Thursday, January 19, 2006

looking for comedy in the muslim world

i saw a sneak preview of "looking for comedy in the muslim world" last night. it was really disappointing. it's not out yet, but you're not missing anything if you skip it when it does reach a theater near you.

the basic storyline is out-of-work comedian albert brooks (played by albert brooks) is recruited by the state department as a sort of comedic ambassador to the muslim world. he is assigned to figure out and write a report about what makes muslims laugh.

brooks is sent to india to conduct his research, an odd choice considering his assignment is supposed to be about muslims. the film tries to address this logical flaw in one scene near the beginning. when brooks is first told where he is being sent he asks "aren't they hindus?" one of the state department representative replies "there are 150 million muslims there, isn't that enough for you?" and another adds "if you can figure out why the hindus laugh that will be good enough too." but in reality, that's not the real reason for the film's setting. the washington post quotes the film producer herb nanas who admitted that the real reason for that dramatic choice was a little different:
A Jewish filmmaker -- Iran, Syria, Saudi Arabia? Not gonna happen.
as a jewish guy who has traveled alone to several places in the muslim world, this strikes me as rather ridiculous. the wapo article further notes that brooks was scared to attend the premier at the dubai film festival. "I think they admired me for getting over that fear and coming." brooks is quoted as saying. it's probably more likely that brooks would have gotten the same red-carpet treatment whether he was scared or not.

anyway, this back story goes to the heart of my biggest problem with the film. it reflected american stereotypes about different cultures more than it reflected how those other cultures actually are. muslims are portrayed as being obsessed with jews. in one scene brooks interviews a woman to be his secretary. she's covered and is obviously supposed to be a muslim. he only question during the interview is "are you a jew?" later, he visits the al-jazeera office in new delhi where they offer him a job to star in a new sitcom called "that darn jew." the film portrays muslims as many american jews (indeed, many americans) imagine them to be, not as they actually are in my experience.
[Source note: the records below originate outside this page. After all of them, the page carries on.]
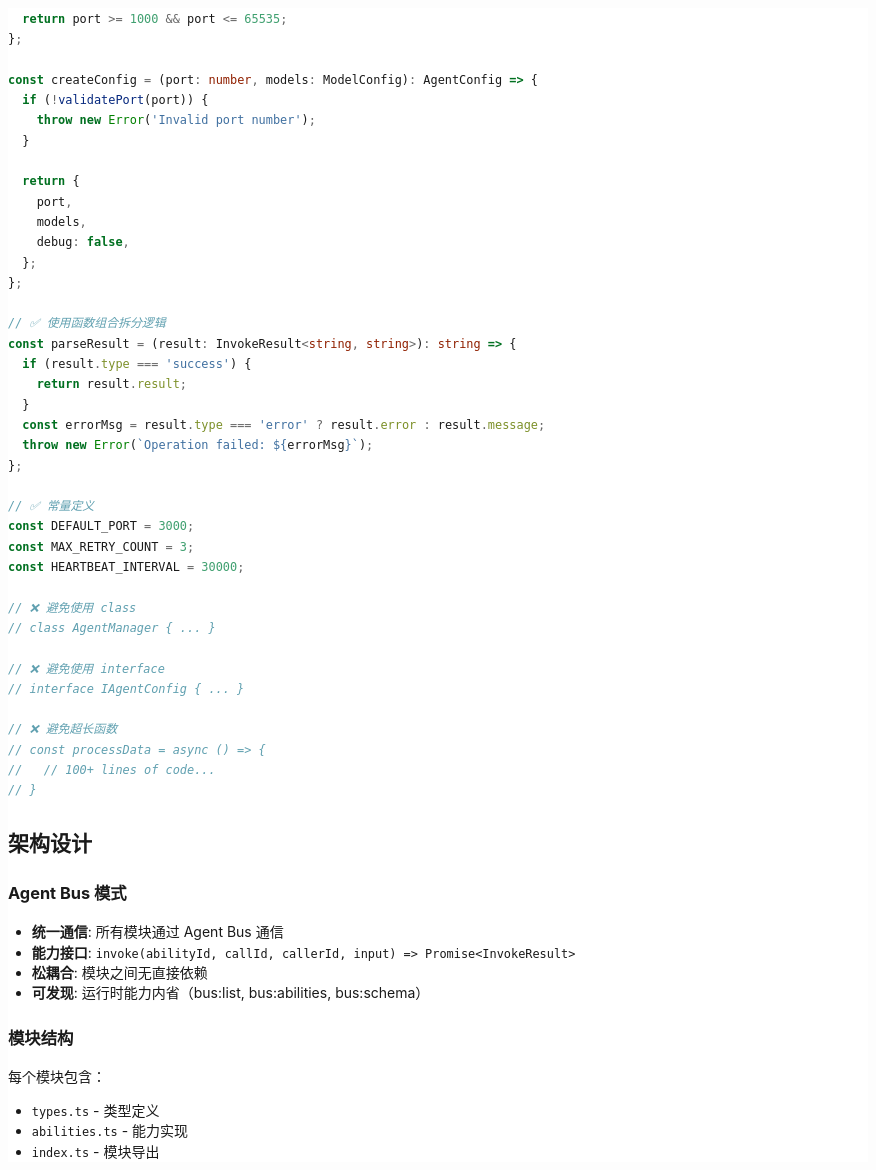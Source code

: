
 ```typescript
  return port >= 1000 && port <= 65535;
};

const createConfig = (port: number, models: ModelConfig): AgentConfig => {
  if (!validatePort(port)) {
    throw new Error('Invalid port number');
  }
  
  return {
    port,
    models,
    debug: false,
  };
};

// ✅ 使用函数组合拆分逻辑
const parseResult = (result: InvokeResult<string, string>): string => {
  if (result.type === 'success') {
    return result.result;
  }
  const errorMsg = result.type === 'error' ? result.error : result.message;
  throw new Error(`Operation failed: ${errorMsg}`);
};

// ✅ 常量定义
const DEFAULT_PORT = 3000;
const MAX_RETRY_COUNT = 3;
const HEARTBEAT_INTERVAL = 30000;

// ❌ 避免使用 class
// class AgentManager { ... }

// ❌ 避免使用 interface
// interface IAgentConfig { ... }

// ❌ 避免超长函数
// const processData = async () => {
//   // 100+ lines of code...
// }
```

## 架构设计

### Agent Bus 模式
- **统一通信**: 所有模块通过 Agent Bus 通信
- **能力接口**: `invoke(abilityId, callId, callerId, input) => Promise<InvokeResult>`
- **松耦合**: 模块之间无直接依赖
- **可发现**: 运行时能力内省（bus:list, bus:abilities, bus:schema）

### 模块结构
每个模块包含：
- `types.ts` - 类型定义
- `abilities.ts` - 能力实现
- `index.ts` - 模块导出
it's not just the jew thing either. at one point brooks sneaks over the border into pakistan to meet a bunch of aspiring pakistani comedians. the comedians, however, are living in some remote camp. they all have beards and look like mujahideen. they even had a guy standing guard with an AK-47. i saw the film with a friend who is of pakistani descent and she was a little offended by the scene. it bore no resemblance to the pakistan she visited when she was young. likewise, indians are portrayed as utterly humorless. in new delhi, brooks has to explain what sarcasm is to the ignorant natives.

that is not to say that there can't be a good movie poking fun at american stereotypes of other cultures. but the problem is that "looking for comedy" ultimately adopts those stereotypes and presents them as reality. albert brooks doesn't just spend the movie worrying that muslims will be obsessed with jews, the muslims really are obsessed with jews. the pakistanis aren't just thought of as just a bunch of mujahideen, they really are a bunch of mujahideen, even the comedians live in well-guarded camps.

but probably the film's worst flaw is that it just isn't that funny. at one point, brooks decides to see what makes indians laugh by doing a stand-up performance. the idea is to do a wide range of materials and to see what type of humor provokes a reaction from the audience. the performance produces not a single laugh, which supposedly shows just how humorless the indians are. but the film viewer also gets to see the performance, and it just isn't all that funny. you can't really blame the indians for sitting there silently. they were a lot like the audience in my movie theater. (oddly, the pakistanis laugh hysterically when he repeats the performance in their camp--who knows what that's supposed to mean).

with a couple of rare exceptions, the jokes throughout the film fall flat. maybe the film should have been called "looking for comedy in an albert brooks film." unfortunately for the audience, the search ultimately proves to be fruitless.